*Assignment:* The span to repeat in the listing below runs from the line containing "APIs, ETL/Data Pipelines" to the line containing "organizational change management.", inclusive. Repeat it exactly, and only it.

*Data listing:*
********
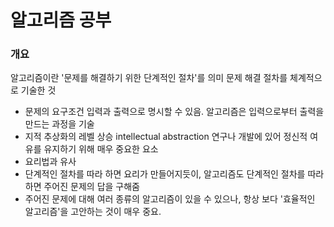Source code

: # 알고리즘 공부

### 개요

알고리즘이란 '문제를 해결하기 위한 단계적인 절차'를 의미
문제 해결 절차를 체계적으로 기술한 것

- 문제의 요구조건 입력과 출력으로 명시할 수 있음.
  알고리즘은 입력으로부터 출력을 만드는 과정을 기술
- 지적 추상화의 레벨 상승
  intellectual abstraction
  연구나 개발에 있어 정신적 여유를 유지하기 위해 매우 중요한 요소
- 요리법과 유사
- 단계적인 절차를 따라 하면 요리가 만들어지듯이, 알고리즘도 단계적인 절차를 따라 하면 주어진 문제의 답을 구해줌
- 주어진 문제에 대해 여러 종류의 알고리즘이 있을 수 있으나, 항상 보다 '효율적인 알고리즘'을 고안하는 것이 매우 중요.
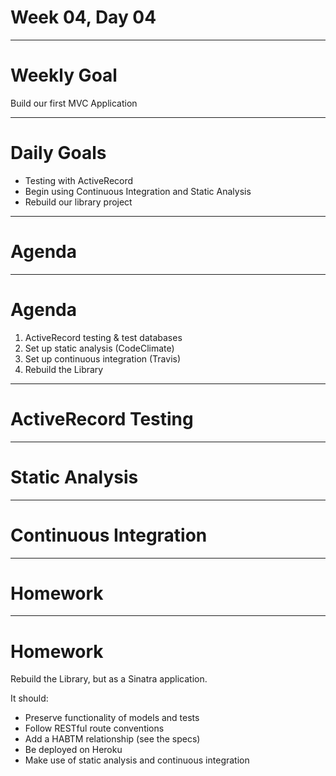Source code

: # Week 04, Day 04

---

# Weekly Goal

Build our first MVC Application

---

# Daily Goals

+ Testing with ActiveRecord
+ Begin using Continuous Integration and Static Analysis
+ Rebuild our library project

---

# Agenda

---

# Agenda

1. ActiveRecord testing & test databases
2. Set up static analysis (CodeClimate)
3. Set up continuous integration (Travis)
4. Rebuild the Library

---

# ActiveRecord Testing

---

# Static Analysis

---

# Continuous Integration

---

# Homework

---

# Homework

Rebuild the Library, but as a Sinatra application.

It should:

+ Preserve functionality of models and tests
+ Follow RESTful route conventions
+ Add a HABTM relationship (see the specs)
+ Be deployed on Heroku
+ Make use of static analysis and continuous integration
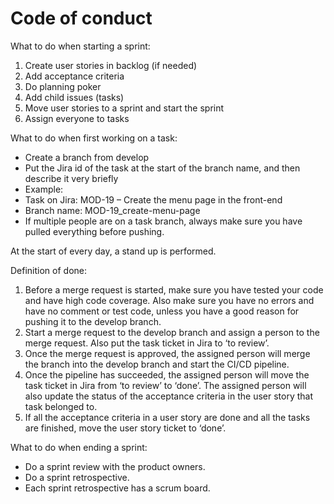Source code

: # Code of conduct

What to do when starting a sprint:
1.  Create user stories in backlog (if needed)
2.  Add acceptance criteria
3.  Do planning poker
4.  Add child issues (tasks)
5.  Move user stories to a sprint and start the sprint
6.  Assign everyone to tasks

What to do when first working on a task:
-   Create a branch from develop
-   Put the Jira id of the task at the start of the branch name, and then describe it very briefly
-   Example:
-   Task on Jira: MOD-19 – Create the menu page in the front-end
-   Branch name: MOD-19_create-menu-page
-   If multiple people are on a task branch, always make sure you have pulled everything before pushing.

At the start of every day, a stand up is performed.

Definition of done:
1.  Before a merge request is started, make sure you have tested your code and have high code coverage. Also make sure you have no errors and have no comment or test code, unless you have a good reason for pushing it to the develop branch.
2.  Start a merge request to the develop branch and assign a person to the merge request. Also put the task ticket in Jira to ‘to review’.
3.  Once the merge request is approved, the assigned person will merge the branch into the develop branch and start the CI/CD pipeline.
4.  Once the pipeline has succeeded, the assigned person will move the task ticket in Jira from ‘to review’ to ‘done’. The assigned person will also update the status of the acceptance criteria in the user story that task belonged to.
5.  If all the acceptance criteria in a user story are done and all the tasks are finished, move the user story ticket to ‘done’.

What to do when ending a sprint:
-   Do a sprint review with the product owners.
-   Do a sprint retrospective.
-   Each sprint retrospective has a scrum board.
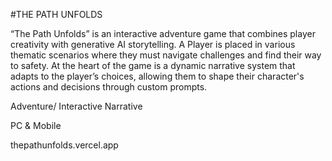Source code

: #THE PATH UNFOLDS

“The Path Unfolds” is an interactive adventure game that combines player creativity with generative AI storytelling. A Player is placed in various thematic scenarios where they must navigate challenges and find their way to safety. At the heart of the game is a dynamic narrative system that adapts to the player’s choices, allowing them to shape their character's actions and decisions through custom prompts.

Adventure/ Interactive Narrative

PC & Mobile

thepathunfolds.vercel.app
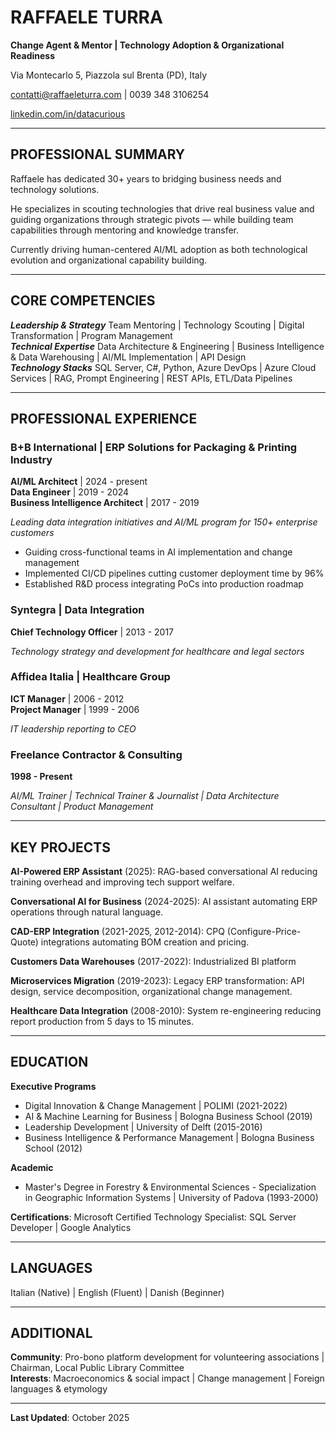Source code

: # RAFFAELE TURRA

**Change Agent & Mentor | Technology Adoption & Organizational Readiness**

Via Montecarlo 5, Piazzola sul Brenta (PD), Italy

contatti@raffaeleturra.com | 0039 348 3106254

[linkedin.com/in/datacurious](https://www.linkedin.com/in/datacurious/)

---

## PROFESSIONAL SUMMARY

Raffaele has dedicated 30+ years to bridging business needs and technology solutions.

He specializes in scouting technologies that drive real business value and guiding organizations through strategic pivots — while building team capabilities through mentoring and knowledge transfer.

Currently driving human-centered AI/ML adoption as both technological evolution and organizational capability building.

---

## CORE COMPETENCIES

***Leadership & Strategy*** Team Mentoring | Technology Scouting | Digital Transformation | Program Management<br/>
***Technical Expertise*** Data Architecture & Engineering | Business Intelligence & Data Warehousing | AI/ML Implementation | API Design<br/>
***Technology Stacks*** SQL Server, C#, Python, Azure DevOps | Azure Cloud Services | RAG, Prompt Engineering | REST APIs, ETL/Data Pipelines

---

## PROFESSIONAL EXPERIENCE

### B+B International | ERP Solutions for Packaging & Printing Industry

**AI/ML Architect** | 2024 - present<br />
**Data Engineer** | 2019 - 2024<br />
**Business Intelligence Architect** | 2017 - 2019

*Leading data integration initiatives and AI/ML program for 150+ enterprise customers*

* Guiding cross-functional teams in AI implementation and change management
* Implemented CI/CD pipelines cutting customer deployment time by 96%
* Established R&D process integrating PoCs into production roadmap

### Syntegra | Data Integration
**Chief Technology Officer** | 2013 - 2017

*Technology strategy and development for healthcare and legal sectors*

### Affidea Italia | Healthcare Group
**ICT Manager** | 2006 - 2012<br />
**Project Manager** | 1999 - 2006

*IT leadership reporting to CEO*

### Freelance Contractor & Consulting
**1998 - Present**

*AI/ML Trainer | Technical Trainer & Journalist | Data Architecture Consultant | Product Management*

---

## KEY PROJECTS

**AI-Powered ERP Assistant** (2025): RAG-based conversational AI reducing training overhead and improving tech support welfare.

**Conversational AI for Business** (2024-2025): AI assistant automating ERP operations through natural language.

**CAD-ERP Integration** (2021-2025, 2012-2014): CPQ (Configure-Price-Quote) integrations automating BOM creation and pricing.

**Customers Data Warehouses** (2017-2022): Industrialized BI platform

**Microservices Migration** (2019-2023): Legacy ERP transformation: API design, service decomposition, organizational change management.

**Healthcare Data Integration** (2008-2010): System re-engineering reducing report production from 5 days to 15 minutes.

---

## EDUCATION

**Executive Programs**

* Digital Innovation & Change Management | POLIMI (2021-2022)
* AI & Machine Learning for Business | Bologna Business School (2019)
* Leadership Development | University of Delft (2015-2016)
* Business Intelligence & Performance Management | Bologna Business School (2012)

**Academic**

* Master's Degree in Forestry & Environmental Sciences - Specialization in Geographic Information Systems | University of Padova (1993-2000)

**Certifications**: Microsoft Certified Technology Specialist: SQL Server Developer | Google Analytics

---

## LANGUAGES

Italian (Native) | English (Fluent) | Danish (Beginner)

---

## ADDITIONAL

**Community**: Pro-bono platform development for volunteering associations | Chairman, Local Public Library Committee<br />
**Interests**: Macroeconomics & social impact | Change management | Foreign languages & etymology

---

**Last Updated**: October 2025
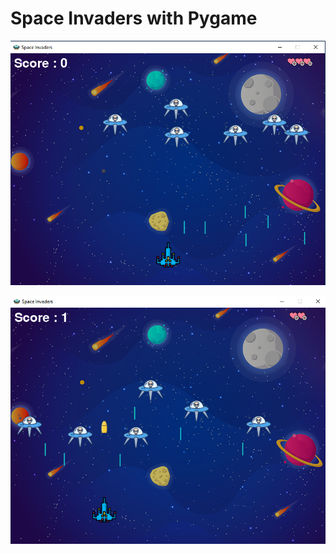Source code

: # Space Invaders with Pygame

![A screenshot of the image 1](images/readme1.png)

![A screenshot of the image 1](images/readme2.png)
********
*Solution:*
***Technology Stacks*** SQL Server, C#, Python, Azure DevOps | Azure Cloud Services | RAG, Prompt Engineering | REST APIs, ETL/Data Pipelines

---

## PROFESSIONAL EXPERIENCE

### B+B International | ERP Solutions for Packaging & Printing Industry

**AI/ML Architect** | 2024 - present<br />
**Data Engineer** | 2019 - 2024<br />
**Business Intelligence Architect** | 2017 - 2019

*Leading data integration initiatives and AI/ML program for 150+ enterprise customers*

* Guiding cross-functional teams in AI implementation and change management
* Implemented CI/CD pipelines cutting customer deployment time by 96%
* Established R&D process integrating PoCs into production roadmap

### Syntegra | Data Integration
**Chief Technology Officer** | 2013 - 2017

*Technology strategy and development for healthcare and legal sectors*

### Affidea Italia | Healthcare Group
**ICT Manager** | 2006 - 2012<br />
**Project Manager** | 1999 - 2006

*IT leadership reporting to CEO*

### Freelance Contractor & Consulting
**1998 - Present**

*AI/ML Trainer | Technical Trainer & Journalist | Data Architecture Consultant | Product Management*

---

## KEY PROJECTS

**AI-Powered ERP Assistant** (2025): RAG-based conversational AI reducing training overhead and improving tech support welfare.

**Conversational AI for Business** (2024-2025): AI assistant automating ERP operations through natural language.

**CAD-ERP Integration** (2021-2025, 2012-2014): CPQ (Configure-Price-Quote) integrations automating BOM creation and pricing.

**Customers Data Warehouses** (2017-2022): Industrialized BI platform

**Microservices Migration** (2019-2023): Legacy ERP transformation: API design, service decomposition, organizational change management.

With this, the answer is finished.